It is an interesting facet of communicative draftsmanship that the appellation of dragnet or anaconda clauses are not included in the majority opinion, although in text and annotation these defining words lead to the voluminous case law now ignored. The most recent case, authored by Chief Justice Rabinowitz of the Alaska Supreme Court, addresses directly this dragnet application of a security document. Within that evidentiary review and exhaustive case citation, the Alaska court repeats the determinative principle which was the basis of the prior majority opinion of this court, with both writers citing identical cases for authoritative support.

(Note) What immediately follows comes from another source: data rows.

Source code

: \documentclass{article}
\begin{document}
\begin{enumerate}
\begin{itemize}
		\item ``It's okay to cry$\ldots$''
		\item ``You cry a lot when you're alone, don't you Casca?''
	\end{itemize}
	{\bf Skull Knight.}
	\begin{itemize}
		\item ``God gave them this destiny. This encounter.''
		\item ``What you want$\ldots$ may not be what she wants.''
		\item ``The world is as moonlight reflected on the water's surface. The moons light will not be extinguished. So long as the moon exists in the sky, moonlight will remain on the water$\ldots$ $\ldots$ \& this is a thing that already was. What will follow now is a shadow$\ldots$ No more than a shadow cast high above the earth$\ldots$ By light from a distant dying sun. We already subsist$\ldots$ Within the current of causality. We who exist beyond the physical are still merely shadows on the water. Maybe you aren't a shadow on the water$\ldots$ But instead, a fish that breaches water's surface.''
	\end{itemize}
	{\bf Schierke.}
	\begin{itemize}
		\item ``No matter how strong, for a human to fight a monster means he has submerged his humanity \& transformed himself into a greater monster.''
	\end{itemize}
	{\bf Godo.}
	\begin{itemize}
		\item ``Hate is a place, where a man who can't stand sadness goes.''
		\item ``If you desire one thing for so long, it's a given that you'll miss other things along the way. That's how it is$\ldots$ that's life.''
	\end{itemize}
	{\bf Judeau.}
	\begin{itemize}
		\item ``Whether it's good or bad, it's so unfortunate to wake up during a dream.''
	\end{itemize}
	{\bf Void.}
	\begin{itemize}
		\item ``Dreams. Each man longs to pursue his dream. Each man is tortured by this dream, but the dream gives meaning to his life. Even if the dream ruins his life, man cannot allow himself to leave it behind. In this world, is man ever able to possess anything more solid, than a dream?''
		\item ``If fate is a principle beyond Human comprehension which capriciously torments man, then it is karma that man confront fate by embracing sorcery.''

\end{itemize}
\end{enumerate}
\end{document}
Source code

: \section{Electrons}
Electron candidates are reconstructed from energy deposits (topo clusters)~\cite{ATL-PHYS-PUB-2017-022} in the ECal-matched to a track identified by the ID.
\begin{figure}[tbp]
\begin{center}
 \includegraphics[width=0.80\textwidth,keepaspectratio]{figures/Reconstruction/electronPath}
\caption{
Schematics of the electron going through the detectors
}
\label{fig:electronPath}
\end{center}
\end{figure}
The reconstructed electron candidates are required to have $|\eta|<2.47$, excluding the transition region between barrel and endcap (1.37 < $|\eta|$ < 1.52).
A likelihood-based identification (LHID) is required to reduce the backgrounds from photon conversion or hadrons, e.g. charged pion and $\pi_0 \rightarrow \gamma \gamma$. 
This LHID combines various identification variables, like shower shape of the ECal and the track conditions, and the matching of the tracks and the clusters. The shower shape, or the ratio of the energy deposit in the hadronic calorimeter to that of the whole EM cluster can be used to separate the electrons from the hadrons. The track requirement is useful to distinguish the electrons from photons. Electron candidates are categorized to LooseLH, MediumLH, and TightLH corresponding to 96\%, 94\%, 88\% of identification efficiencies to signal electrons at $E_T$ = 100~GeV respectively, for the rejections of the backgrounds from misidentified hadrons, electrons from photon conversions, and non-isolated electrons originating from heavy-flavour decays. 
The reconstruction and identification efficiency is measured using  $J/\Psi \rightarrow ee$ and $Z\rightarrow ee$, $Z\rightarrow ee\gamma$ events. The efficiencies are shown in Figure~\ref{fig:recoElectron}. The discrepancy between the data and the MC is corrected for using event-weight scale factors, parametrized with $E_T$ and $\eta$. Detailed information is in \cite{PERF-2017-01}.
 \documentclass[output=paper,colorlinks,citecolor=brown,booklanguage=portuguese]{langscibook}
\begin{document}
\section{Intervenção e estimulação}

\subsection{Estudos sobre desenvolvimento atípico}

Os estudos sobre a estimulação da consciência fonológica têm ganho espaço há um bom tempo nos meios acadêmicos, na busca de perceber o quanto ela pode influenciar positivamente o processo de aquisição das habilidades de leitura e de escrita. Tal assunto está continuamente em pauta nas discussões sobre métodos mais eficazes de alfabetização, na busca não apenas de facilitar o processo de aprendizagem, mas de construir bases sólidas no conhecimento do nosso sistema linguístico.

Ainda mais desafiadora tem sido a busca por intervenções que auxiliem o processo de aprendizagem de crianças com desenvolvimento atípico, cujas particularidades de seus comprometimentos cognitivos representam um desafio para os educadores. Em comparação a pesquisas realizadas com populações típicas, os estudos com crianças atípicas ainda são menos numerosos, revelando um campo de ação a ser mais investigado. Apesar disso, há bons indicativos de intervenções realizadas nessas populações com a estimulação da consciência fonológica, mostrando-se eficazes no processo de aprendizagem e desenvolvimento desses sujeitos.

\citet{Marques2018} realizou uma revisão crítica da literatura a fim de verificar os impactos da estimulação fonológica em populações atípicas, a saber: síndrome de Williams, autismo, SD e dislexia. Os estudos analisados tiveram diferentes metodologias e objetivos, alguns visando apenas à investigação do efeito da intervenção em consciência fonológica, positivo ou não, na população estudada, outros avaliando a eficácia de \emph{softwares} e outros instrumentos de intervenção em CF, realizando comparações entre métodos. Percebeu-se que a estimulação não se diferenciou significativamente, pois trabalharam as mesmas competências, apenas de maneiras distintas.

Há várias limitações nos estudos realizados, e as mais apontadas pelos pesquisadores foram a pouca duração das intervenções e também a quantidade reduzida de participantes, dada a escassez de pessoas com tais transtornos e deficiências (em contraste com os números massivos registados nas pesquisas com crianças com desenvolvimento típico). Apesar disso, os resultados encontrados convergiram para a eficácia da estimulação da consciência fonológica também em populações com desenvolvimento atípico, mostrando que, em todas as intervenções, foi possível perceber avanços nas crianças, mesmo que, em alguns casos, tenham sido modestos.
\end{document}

Many courts, however, have refused to rely solely on the language of the dragnet clause and instead have sought to determine the “true intent” of the parties. Decisions adopting this approach have pointed out that such clauses are usually “boiler-plate” in a document drafted by the lender, seldom the subject of negotiation, and often the debtor is unaware of its presence or implications. See, e.g., Wong v. Beneficial Sav. and Loan Ass’n., 56 Cal.App.3d 286, 128 Cal.Rptr. 338, 342 (1976); First Sec. Bank v. Shiew, 609 P.2d 952, 957 (Utah 1980). These courts often opine that although dragnet clauses are not invalid, they will be carefully scrutinized and strictly construed; the courts express concern that the debtor may be caught unaware of the indebtedness that the agreement secures and consequently become the “economic serf” of the creditors. See, e.g., Akamine & Sons, Ltd. v. American Sec. Bank, 50 Hawaii 304, 440 P.2d 262, 267 (1968); Emporia State Bank and Trust Co. v. Mounkes, 214 Kan. 178, 519 P.2d 618 (1974) (quoting with approval Akamine, 440 P.2d at 267); Shiew, 609 P.2d at 955.
Courts have adopted various approaches to determine whether the nature of the “other debt” should bring it within the dragnet clause. Some have held that debts incurred prior to the security agreement (“antecedent debts”) will not come within the dragnet clause unless such debts were specifically identified in the security agreement. See, e.g., National Bank v. Blankenship, 177 F.Supp. 667, 673-74 (E.D.Ark.1959), aff'd sub nom. National Bank v. General Mills, 283 F.2d 574 (8th Cir.1960) (applying Arkansas law); Underwood v. Jarvis, 358 So.2d 731, 735 (Ala.1978); First v. Byrne, 238 Iowa 712, 28 N.W.2d 509, 512 (1947); First Nat’l Bank & Trust Co. v. Lygrisse, 231 Kan. 595, 647 P.2d *6521268, 1272 (1982). A key rationale underlying these holdings is that since the antecedent debt is already owed by the borrower to the lender, the parties would have had no good reason not to identify it in the subsequent security instrument if they had truly intended the deed of trust or mortgage to cover it. Blankenship, 177 F.Supp. at 673-74; Underwood, 358 So.2d at 735; Byrne, 28 N.W.2d at 512. Several decisions have modified this rule by holding that if the parties expressly agree in a subsequent instrument that a security agreement containing the dragnet clause extends to an antecedent debt specifically referred to in the subsequent instrument then the dragnet clause will apply to the antecedent debt. Kamaole Resort Twenty-One v. Ficke Hawaiian Investments, 60 Hawaii 413, 591 P.2d 104, 112 (1979); Lygrisse, 647 P.2d at 1273.
$ ⅜ ‡ ⅝ % ⅝
Our study of the foregoing authorities leads us to reject an approach which enforces dragnet clauses uncritically. Here we conclude that the dragnet clause contained in NBA’s second deed of trust on Seven Mile North Yard does not encompass any of JMI and LPCC’s approximately $2.7 million of antecedent debt to NBA.
In reaching this conclusion, we are persuaded by those authorities which hold that antecedent debts will not be included within the scope of a dragnet clause unless such debts are specifically identified in the security agreement. Identification and incorporation of such debts in the security agreement will provide accurate and accessible notice as to the extent of indebtedness secured by the subject property not only to the parties to the agreement, but also to all those who subsequently deal with the parties and the property. Of controlling significance is the fact that this approach will thus furnish protection for junior lienholders.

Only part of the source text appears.